—¿Me das un beso?

A pesar de llevar más de treinta años casados, Elena realizaba a Pedro la misma pregunta todas las mañanas antes de que éste se fuera a trabajar y, por supuesto, él siempre le respondía con la acción adecuada. Corrían tiempos difíciles, Argentina presentaba una inestabilidad política y económica sin precedentes a la que la gente denominaba «el Cacerolazo» y los que tenían la oportunidad, huían hacia otros destinos.

Una vez sola, la mujer se dispuso a hacer las tareas rutinarias y típicas del hogar, cuando alguien llamó a la puerta de manera insistente. Al abrir, descubrió a sus dos hijos, Antonio y Julio.
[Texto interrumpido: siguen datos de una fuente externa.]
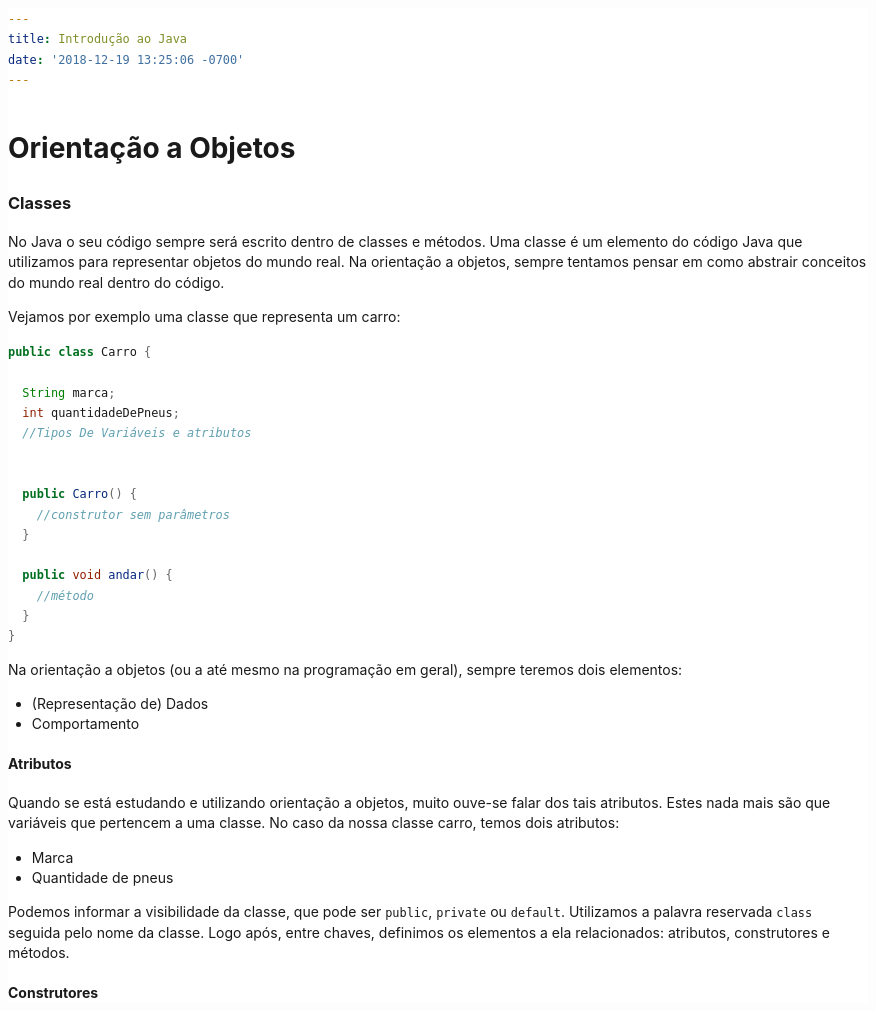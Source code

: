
```yaml
---
title: Introdução ao Java
date: '2018-12-19 13:25:06 -0700'
---
```


# Orientação a Objetos

### Classes

No Java o seu código sempre será escrito dentro de classes e métodos. Uma classe é um elemento do código Java que utilizamos para representar objetos do mundo real. Na orientação a objetos, sempre tentamos pensar em como abstrair conceitos do mundo real dentro do código.

Vejamos por exemplo uma classe que representa um carro:

```java
public class Carro {

  String marca;
  int quantidadeDePneus;
  //Tipos De Variáveis e atributos


  public Carro() {
    //construtor sem parâmetros
  }

  public void andar() {
    //método
  }
}
```

Na orientação a objetos \(ou a até mesmo na programação em geral\), sempre teremos dois elementos:

* \(Representação de\) Dados
* Comportamento

#### Atributos

Quando se está estudando e utilizando orientação a objetos, muito ouve-se falar dos tais atributos. Estes nada mais são que variáveis que pertencem a uma classe. No caso da nossa classe carro, temos dois atributos:

* Marca
* Quantidade de pneus

Podemos informar a visibilidade da classe, que pode ser `public`, `private` ou `default`. Utilizamos a palavra reservada `class` seguida pelo nome da classe. Logo após, entre chaves, definimos os elementos a ela relacionados: atributos, construtores e métodos.

#### Construtores
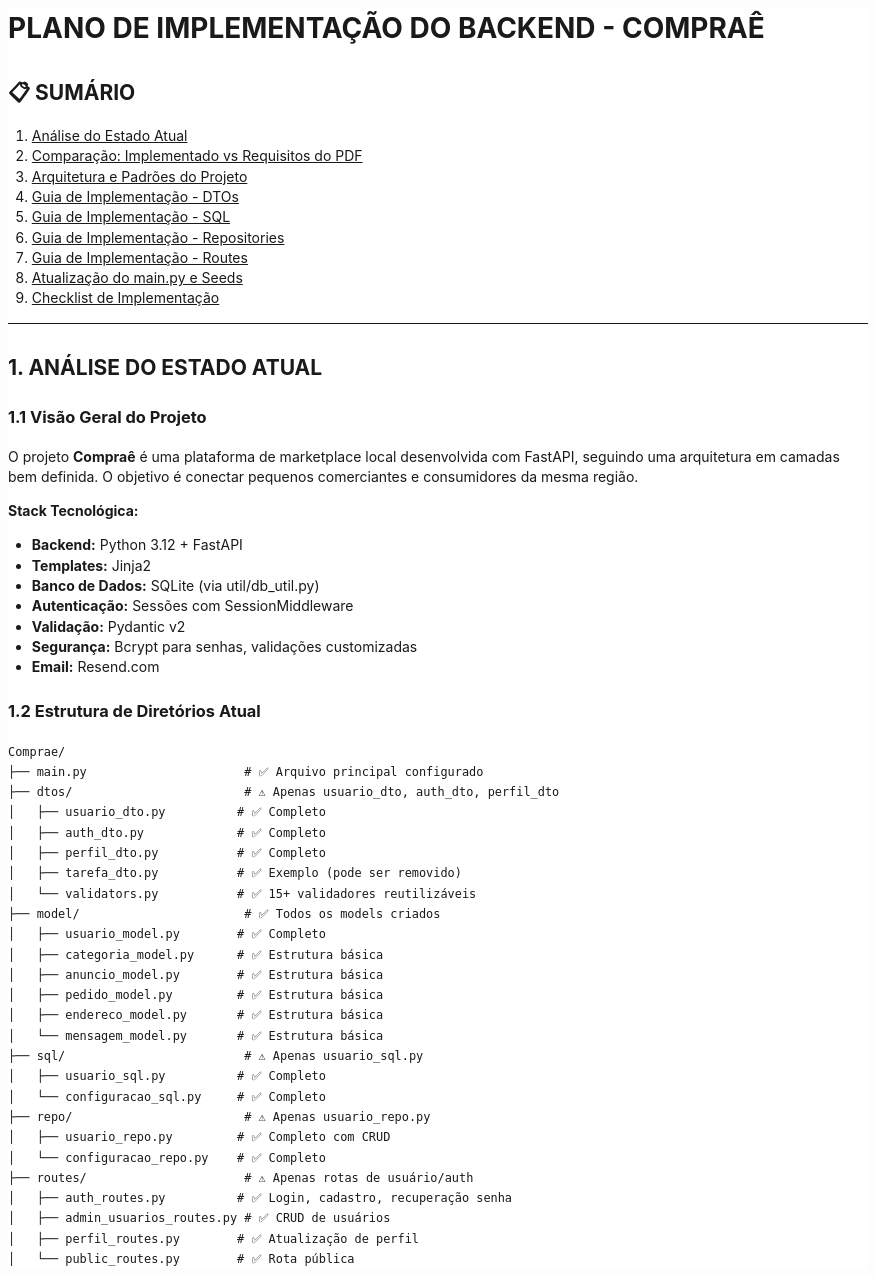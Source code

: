 # PLANO DE IMPLEMENTAÇÃO DO BACKEND - COMPRAÊ

## 📋 SUMÁRIO

1. [Análise do Estado Atual](#1-análise-do-estado-atual)
2. [Comparação: Implementado vs Requisitos do PDF](#2-comparação-implementado-vs-requisitos-do-pdf)
3. [Arquitetura e Padrões do Projeto](#3-arquitetura-e-padrões-do-projeto)
4. [Guia de Implementação - DTOs](#4-guia-de-implementação---dtos)
5. [Guia de Implementação - SQL](#5-guia-de-implementação---sql)
6. [Guia de Implementação - Repositories](#6-guia-de-implementação---repositories)
7. [Guia de Implementação - Routes](#7-guia-de-implementação---routes)
8. [Atualização do main.py e Seeds](#8-atualização-do-mainpy-e-seeds)
9. [Checklist de Implementação](#9-checklist-de-implementação)

---

## 1. ANÁLISE DO ESTADO ATUAL

### 1.1 Visão Geral do Projeto

O projeto **Compraê** é uma plataforma de marketplace local desenvolvida com FastAPI, seguindo uma arquitetura em camadas bem definida. O objetivo é conectar pequenos comerciantes e consumidores da mesma região.

**Stack Tecnológica:**
- **Backend:** Python 3.12 + FastAPI
- **Templates:** Jinja2
- **Banco de Dados:** SQLite (via util/db_util.py)
- **Autenticação:** Sessões com SessionMiddleware
- **Validação:** Pydantic v2
- **Segurança:** Bcrypt para senhas, validações customizadas
- **Email:** Resend.com

### 1.2 Estrutura de Diretórios Atual

```
Comprae/
├── main.py                      # ✅ Arquivo principal configurado
├── dtos/                        # ⚠️ Apenas usuario_dto, auth_dto, perfil_dto
│   ├── usuario_dto.py          # ✅ Completo
│   ├── auth_dto.py             # ✅ Completo
│   ├── perfil_dto.py           # ✅ Completo
│   ├── tarefa_dto.py           # ✅ Exemplo (pode ser removido)
│   └── validators.py           # ✅ 15+ validadores reutilizáveis
├── model/                       # ✅ Todos os models criados
│   ├── usuario_model.py        # ✅ Completo
│   ├── categoria_model.py      # ✅ Estrutura básica
│   ├── anuncio_model.py        # ✅ Estrutura básica
│   ├── pedido_model.py         # ✅ Estrutura básica
│   ├── endereco_model.py       # ✅ Estrutura básica
│   └── mensagem_model.py       # ✅ Estrutura básica
├── sql/                         # ⚠️ Apenas usuario_sql.py
│   ├── usuario_sql.py          # ✅ Completo
│   └── configuracao_sql.py     # ✅ Completo
├── repo/                        # ⚠️ Apenas usuario_repo.py
│   ├── usuario_repo.py         # ✅ Completo com CRUD
│   └── configuracao_repo.py    # ✅ Completo
├── routes/                      # ⚠️ Apenas rotas de usuário/auth
│   ├── auth_routes.py          # ✅ Login, cadastro, recuperação senha
│   ├── admin_usuarios_routes.py # ✅ CRUD de usuários
│   ├── perfil_routes.py        # ✅ Atualização de perfil
│   └── public_routes.py        # ✅ Rota pública
```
—Prepara tus cosas, nos vamos a España —ordenó Julio, el mayor.

—¿Cómo? 

—El avión sale en cuatro horas.

—¿Y… papá?

Antonio dudó qué decir durante unos segundos.

—Fue él quien compró los boletos. Se reunirá con nosotros dentro de un mes —respondió finalmente.

Elena sabía que su hijo le mentía, lo conocía a la perfección, al fin y al cabo, fue ella quien le alimentó y crio. Sin más remedio que aceptar lo que le proponían, la mujer subió tan rápido como pudo a las habitaciones para preparar el equipaje.

Le dolía el corazón, aquel había sido el hogar que creó junto con su marido desde que se conocieron, y ahora debía dejarlo todo. Se prepararon para ese momento desde hacía meses, pero nunca pensó que llegaría. Por suerte, Antonio y Julio ya estaban instalados en España, y podría vivir con ellos en un principio.

Organizó la maleta con todo lo que pudo de ropa, y tan solo fue a recuperar algo situado sobre la cómoda de la habitación: Una foto en blanco y negro de Pedro, parcialmente borrada por el tiempo y realizada por un viejo amigo fotógrafo de su marido, el día en el que Elena le pidió la mano. 


Al llegar a casa tras una jornada de trabajo agotadora, Pedro sintió un vacío que se apoderaba de todo su cuerpo. El silencio absorbente se instalaba en sus oídos opresándole con intensidad. Vivió en aquel lugar casi la mitad de su vida y aún así, tras abrir la puerta de entrada, no lo vio como su hogar. Faltaba algo.

Entró en el baño y comenzó a llorar. No pudo evitarlo. La mujer que amaba se fue lejos, y no sabía si volvería a encontrarse con ella. 

Abrió el grifo de la pila, con los codos apoyados sobre ella, derrotado, sin fuerzas para mantenerse de pie. El vapor del agua caliente cubrió la pieza, dejando a Pedro sumergido en una bruma espesa. Alzó los ojos para mirar su rostro turbio en el espejo empañado y descubrió, para su sorpresa, la silueta de los labios de Elena marcados en él.

Su mujer le había dejado un beso, un último beso que quizás fuera frío por la superficie en la que estaba, pero que solo aparecía con el calor y humedad necesarios.